Washington – Two leading Republican senators joined Democrats on Sunday in calling for direct talks with North Korea aimed at easing a nuclear standoff.
Sen. Richard Lugar, chairman of the Senate Foreign Relations Committee, said direct talks, which the North long has coveted and which the Bush administration refuses, are “inevitable if this is to be resolved diplomatically.”
Calls for such talks have grown louder following North Korea’s nuclear test Oct. 9 and as diplomats worry about a second detonation.
The administration says it will have such talks only during six- nation negotiations meant to persuade North Korea to abandon its nuclear programs. Those talks have been stalled for nearly a year.
GOP Sen. Arlen Specter of Pennsylvania, chairman of the Senate Judiciary Committee, said the “issue is serious enough with North Korea, with their having nuclear weapons and the capacity to deliver them, that I think we ought to use every alternative, including direct bilateral talks.”
One day, said Lugar, R-Ind., an American president will be talking directly to North Korean leader Kim Jong Il “and his people and saying, in essence, in terms they can understand, ‘We are not going to overthrow you; we are not involved in regime change; you’re going to stay.’ … I hope it happens sooner rather than later.”

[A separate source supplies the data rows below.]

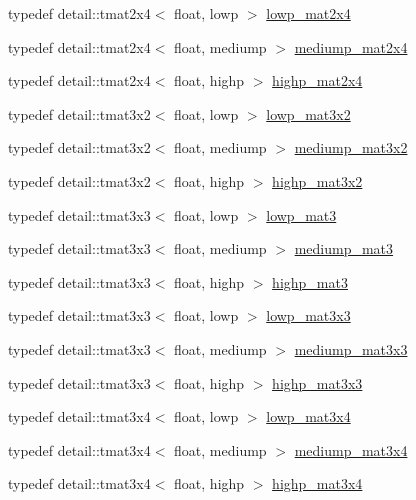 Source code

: \begin{CompactItemize}
typedef detail::tmat2x4$<$ float, lowp $>$ \hyperlink{group__core__precision_ga62e33ee2864909c8522a549fbf40ce5}{lowp\_\-mat2x4}
\item 
typedef detail::tmat2x4$<$ float, mediump $>$ \hyperlink{group__core__precision_ge90cf4be1ded03a3a5b7b42045da253c}{mediump\_\-mat2x4}
\item 
typedef detail::tmat2x4$<$ float, highp $>$ \hyperlink{group__core__precision_g3cc506666b7a95db56f9d2eb787b6e20}{highp\_\-mat2x4}
\item 
typedef detail::tmat3x2$<$ float, lowp $>$ \hyperlink{group__core__precision_g17219f89f804dbf4620d4caacf32cfe2}{lowp\_\-mat3x2}
\item 
typedef detail::tmat3x2$<$ float, mediump $>$ \hyperlink{group__core__precision_g1215b70c2750b6e9ab813ced8dcae568}{mediump\_\-mat3x2}
\item 
typedef detail::tmat3x2$<$ float, highp $>$ \hyperlink{group__core__precision_gbc7767293ff69cd56717ee9d8be62963}{highp\_\-mat3x2}
\item 
typedef detail::tmat3x3$<$ float, lowp $>$ \hyperlink{group__core__precision_gae2935658c6a3668ac1935a7f6064d51}{lowp\_\-mat3}
\item 
typedef detail::tmat3x3$<$ float, mediump $>$ \hyperlink{group__core__precision_gcf45e22f1fb2703b181995676963a1f9}{mediump\_\-mat3}
\item 
typedef detail::tmat3x3$<$ float, highp $>$ \hyperlink{group__core__precision_g334034520a655db41a2e188951f6aaad}{highp\_\-mat3}
\item 
typedef detail::tmat3x3$<$ float, lowp $>$ \hyperlink{group__core__precision_g31688b397d10806ead332c3adb7dc0f0}{lowp\_\-mat3x3}
\item 
typedef detail::tmat3x3$<$ float, mediump $>$ \hyperlink{group__core__precision_ge4c7f0d5d3dab712f9a671183e63e5ab}{mediump\_\-mat3x3}
\item 
typedef detail::tmat3x3$<$ float, highp $>$ \hyperlink{group__core__precision_g8a3703cc71cdfc8928eddf46b3763c4b}{highp\_\-mat3x3}
\item 
typedef detail::tmat3x4$<$ float, lowp $>$ \hyperlink{group__core__precision_g9cea06e7378fe59abf95c1f56edc4320}{lowp\_\-mat3x4}
\item 
typedef detail::tmat3x4$<$ float, mediump $>$ \hyperlink{group__core__precision_g5654236019c6a732844da31534a3cf28}{mediump\_\-mat3x4}
\item 
typedef detail::tmat3x4$<$ float, highp $>$ \hyperlink{group__core__precision_gbaf9c8dd35db715b1093042703f879d0}{highp\_\-mat3x4}

\end{CompactItemize}

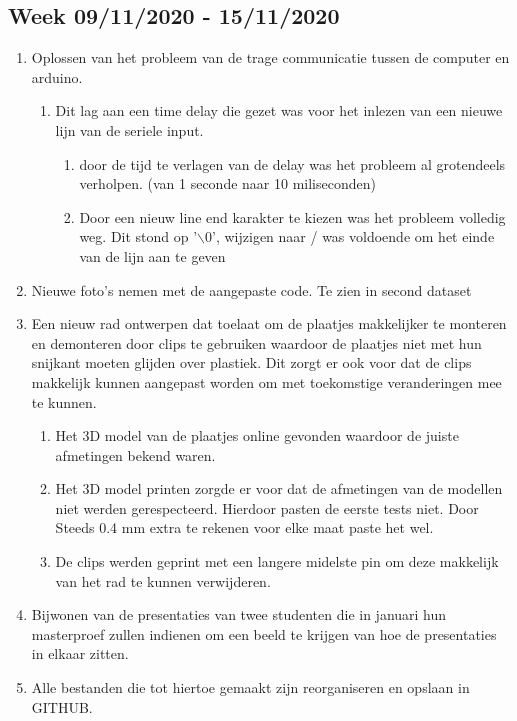 \documentclass{article}
\begin{document}
\subsection{Week 09/11/2020 - 15/11/2020}

\begin{enumerate}[1]
\item Oplossen van het probleem van de trage communicatie tussen de computer en arduino. 
	\begin{enumerate}[a]
	\item Dit lag aan een time delay die gezet was voor het inlezen van een nieuwe lijn van de seriele input. 
		\begin{enumerate}[1]
		\item door de tijd te verlagen van de delay was het probleem al grotendeels verholpen. (van 1 seconde naar 10 miliseconden)
		\item Door een nieuw line end karakter te kiezen was het probleem volledig weg. Dit stond op '$\backslash$0', wijzigen naar / was voldoende om het einde van de lijn aan te geven
		\end{enumerate}
	\end{enumerate}
\item Nieuwe foto's nemen met de aangepaste code. Te zien in second dataset
\item Een nieuw rad ontwerpen dat toelaat om de plaatjes makkelijker te monteren en demonteren door clips te gebruiken waardoor de plaatjes niet met hun snijkant moeten glijden over plastiek. Dit zorgt er ook voor dat de clips makkelijk kunnen aangepast worden om met toekomstige veranderingen mee te kunnen.
	\begin{enumerate}[a]
	\item Het 3D model van de plaatjes online gevonden waardoor de juiste afmetingen bekend waren.
	\item Het 3D model printen zorgde er voor dat de afmetingen van de modellen niet werden gerespecteerd. Hierdoor pasten de eerste tests niet. Door Steeds 0.4 mm extra te rekenen voor elke maat paste het wel. 
	\item De clips werden geprint met een langere midelste pin om deze makkelijk van het rad te kunnen verwijderen. 
	\end{enumerate}
\item Bijwonen van de presentaties van twee studenten die in januari hun masterproef zullen indienen om een beeld te krijgen van hoe de presentaties in elkaar zitten.
\item Alle bestanden die tot hiertoe gemaakt zijn reorganiseren en opslaan in GITHUB.

\end{enumerate}
\end{document}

Secretary of State Condoleezza Rice on Sunday ended a week-long trip to Asia and Russia to rally support for enforcing a U.N. Security Council resolution that punishes North Korea for the nuclear test.
A report Sunday said Kim told a Chinese envoy that future nuclear tests will hinge on U.S. policy toward his country. Kim also said he thinks Washington is trying to crush North Korea with its hostile policy and complained about U.S. financial penalties, the Kyodo News agency in Japan reported.
Sen. Joseph Biden, the top Democrat on the Foreign Relations Committee, said Japan, Russia, China and South Korea – the other members of the six-nation talks – have privately urged the United States to allow direct talks with the North.
Biden, D-Del., questioned what he said was the administration’s policy of trying to persuade the North to give up its nuclear bombs while also pursuing a change in government.
Lawmakers from both parties likened the crisis in North Korea to Iran, with which the U.S. also is in a nuclear standoff. Lugar and Specter joined Biden in calling for direct talks with Iran.
Lugar and Biden appeared on “Fox News Sunday,” while Specter was on CNN’s “Late Edition.”